The problem is that 2023 is the year for the government to prove themselves to realise consolidation or fiscal normalisation, which will mainly decrease the deficit rate to 3% of the GDP.

That mission can be accomplished if the economy did not take a strong hit from inflation. This risk demands the government to prepare a backup scenario, especially in terms of expenditure.

However, it is not easy to do the mission. On the one hand, the APBN must be recovered, but, on the other hand, expenditure must be increased to maintain purchasing power.

The International Monetary Fund (IMF) in Regional Economic Outlook Asia and Pacific October 2022 logged that Indonesia was one of the countries that must be ready to face fiscal challenges.

According to the IMF, economic challenges will push the governments of many countries, including Indonesia, to increase their expenditure.

Unfortunately, the budget foundation is not solid enough.
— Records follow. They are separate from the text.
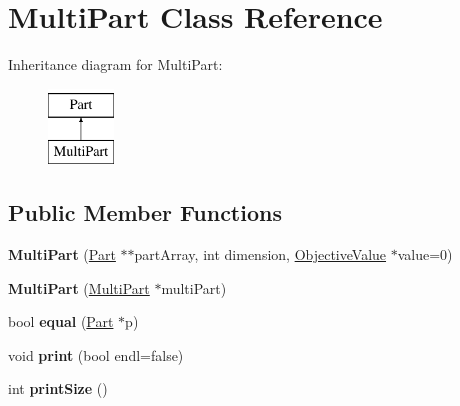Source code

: \hypertarget{classMultiPart}{\section{Multi\-Part Class Reference}
\label{classMultiPart}
}
Inheritance diagram for Multi\-Part\-:\begin{figure}[H]
\begin{center}
\leavevmode
\includegraphics[height=2.000000cm]{classMultiPart}
\end{center}
\end{figure}
\subsection*{Public Member Functions}
\begin{DoxyCompactItemize}
\item 
\hypertarget{classMultiPart_a69dd615086275f61fbc464a45e0e9c20}{{\bfseries Multi\-Part} (\hyperlink{classPart}{Part} $\ast$$\ast$part\-Array, int dimension, \hyperlink{classObjectiveValue}{Objective\-Value} $\ast$value=0)}\label{classMultiPart_a69dd615086275f61fbc464a45e0e9c20}

\item 
\hypertarget{classMultiPart_a5cf49ba2f0caeb02b20dc4c57d78e9db}{{\bfseries Multi\-Part} (\hyperlink{classMultiPart}{Multi\-Part} $\ast$multi\-Part)}\label{classMultiPart_a5cf49ba2f0caeb02b20dc4c57d78e9db}

\item 
\hypertarget{classMultiPart_aae389b0a2cdaf88ce4658ac87eedab97}{bool {\bfseries equal} (\hyperlink{classPart}{Part} $\ast$p)}\label{classMultiPart_aae389b0a2cdaf88ce4658ac87eedab97}

\item 
\hypertarget{classMultiPart_a76ffda0373533f175473385a8fc5b6af}{void {\bfseries print} (bool endl=false)}\label{classMultiPart_a76ffda0373533f175473385a8fc5b6af}

\item 
\hypertarget{classMultiPart_a46d5be2eeff19d9a41a05c21ad16bec0}{int {\bfseries print\-Size} ()}\label{classMultiPart_a46d5be2eeff19d9a41a05c21ad16bec0}

\end{DoxyCompactItemize}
The IMF estimates that the tax ratio in Indonesia will remain low.

Meanwhile, the fiscal burden borne by the country during the Covid-19 pandemic boosted debt interest to central government expenditure ratio towards the highest level.
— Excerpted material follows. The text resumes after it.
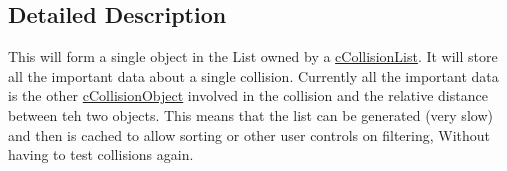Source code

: \subsection{Detailed Description}
This will form a single object in the List owned by a \hyperlink{classc_collision_list}{cCollisionList}. It will store all the important data about a single collision. Currently all the important data is the other \hyperlink{classc_collision_object}{cCollisionObject} involved in the collision and the relative distance between teh two objects. This means that the list can be generated (very slow) and then is cached to allow sorting or other user controls on filtering, Without having to test collisions again.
The same goes for debt interest to state revenue ratio that is continuously developing.

Based on Bisnis’ calculation, debt interest expenditure to central government expenditure ratio in 2023 will reach 19.64%, which will be the highest in the last 7 years.

That number assumes that debt interest payment reaches Rp441.4 trillion and central government expenditure reaches Rp2,246.45 trillion.

The increase in debt interest to central government expenditure ratio increases the risk of economic slow down as there is potential for a budget cut for productive expenditure.

Similarly, debt interest to state revenue ratio in 2023 reaches 17.92% with state revenue assumed at Rp2,463 trillion. That amount is the highest in the last 3 years. Debt interest to state revenue ratio reached the highest level in 2020 at 19.22%.

That condition indicates that the state revenue’s capacity in funding debt interest payment from year to year continues to decline.

“The government needs to focus on expanding the tax base through extensification and intensification,” Pratama Kreston Tax Research Institute Executive Director Prianto Budi Saptono said.

Even though various institutions estimate that the global recession in 2023 will be friendlier compared to previous forecasts, recession is still recession. That slowdown will affect tax performance.

“There are some parts of the revenue, including tax, in 2022 that is difficult to be replicated in 2023,” Fiscal Policies Board Analyst of the Finance Ministry Rahadian Zulfadin said.

Reflecting on that condition, economic normalisation will most likely be followed by state budget normalisation.

In order for the fiscal normalcy to be more positive, the government must work extra hard so that state revenue can meet all of the required financing, including debts.